STOCK OPTION AGREEMENT



		STOCK OPTION AGREEMENT ("Agreement"), dated as of June 4,
1996, between Intrenet, Inc., an Indiana corporation (the
"Company"), and John Delavan (the "Participant").



W I T N E S S E T H:


		WHEREAS, the Participant has been granted options (the
"Options") to purchase shares of the Company's Common Stock,
without par value (the "Common Stock"), pursuant to the
Company's 1993 Stock Option and Incentive Plan (the "Plan", a
copy of which is attached hereto as Appendix A); and



		WHEREAS, the parties hereto desire by this Agreement to
document the grant of the Options, but intend that, except to
the extent set forth herein, all of the terms and conditions of
the Options shall be as contained in the Plan.

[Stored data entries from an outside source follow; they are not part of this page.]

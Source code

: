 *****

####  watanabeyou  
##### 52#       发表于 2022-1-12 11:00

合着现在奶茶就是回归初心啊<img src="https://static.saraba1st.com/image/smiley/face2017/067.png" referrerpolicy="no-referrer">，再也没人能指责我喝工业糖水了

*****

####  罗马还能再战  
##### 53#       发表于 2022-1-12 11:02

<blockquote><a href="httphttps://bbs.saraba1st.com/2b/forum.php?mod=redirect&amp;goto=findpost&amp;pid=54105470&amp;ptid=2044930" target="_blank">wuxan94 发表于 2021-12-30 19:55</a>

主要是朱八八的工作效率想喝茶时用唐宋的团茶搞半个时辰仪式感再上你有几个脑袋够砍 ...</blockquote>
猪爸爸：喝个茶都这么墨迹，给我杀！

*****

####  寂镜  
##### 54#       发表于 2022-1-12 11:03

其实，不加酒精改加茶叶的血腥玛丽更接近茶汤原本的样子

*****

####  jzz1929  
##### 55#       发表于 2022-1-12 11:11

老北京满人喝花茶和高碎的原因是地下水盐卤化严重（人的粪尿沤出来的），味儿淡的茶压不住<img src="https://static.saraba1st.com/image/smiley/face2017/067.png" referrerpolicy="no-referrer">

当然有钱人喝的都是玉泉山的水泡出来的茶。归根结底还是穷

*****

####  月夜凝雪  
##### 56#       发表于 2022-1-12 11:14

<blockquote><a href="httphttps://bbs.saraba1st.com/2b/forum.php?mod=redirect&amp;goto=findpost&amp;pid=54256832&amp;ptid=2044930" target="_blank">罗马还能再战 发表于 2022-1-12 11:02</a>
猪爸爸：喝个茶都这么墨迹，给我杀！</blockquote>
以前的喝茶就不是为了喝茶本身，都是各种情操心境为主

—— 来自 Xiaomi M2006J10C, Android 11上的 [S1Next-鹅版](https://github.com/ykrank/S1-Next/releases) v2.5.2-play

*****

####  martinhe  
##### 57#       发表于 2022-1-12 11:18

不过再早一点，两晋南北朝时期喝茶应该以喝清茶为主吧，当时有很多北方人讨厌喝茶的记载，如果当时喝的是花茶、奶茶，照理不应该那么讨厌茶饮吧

		NOW, THEREFORE, in consideration of the premises and the
mutual covenants and agreements contained herein and in the
Plan, the parties hereto hereby agree as follows:



		1.  The Options.  Subject to the terms and conditions set
forth herein and in the Plan, the Company's Incentive
Compensation Committee has granted the Participant Options to
purchase 100,000 shares of the Common Stock (the "Shares") at an
initial exercise price of [$2.125] per Share (the last reported
sale price of the Common Stock on June 3, 1996) exercisable
after December 5, 1996 and through June 30, 2001.



		2.  Exercise.  The Options may be exercised by the Participant
only at the times and in the manner set forth herein and in the
Plan.



		3.	Incentive Stock Options.  It is understood that the Options
are intended to qualify as Incentive Stock Options under Section
422 of the Internal Revenue Code of 1986, as amended.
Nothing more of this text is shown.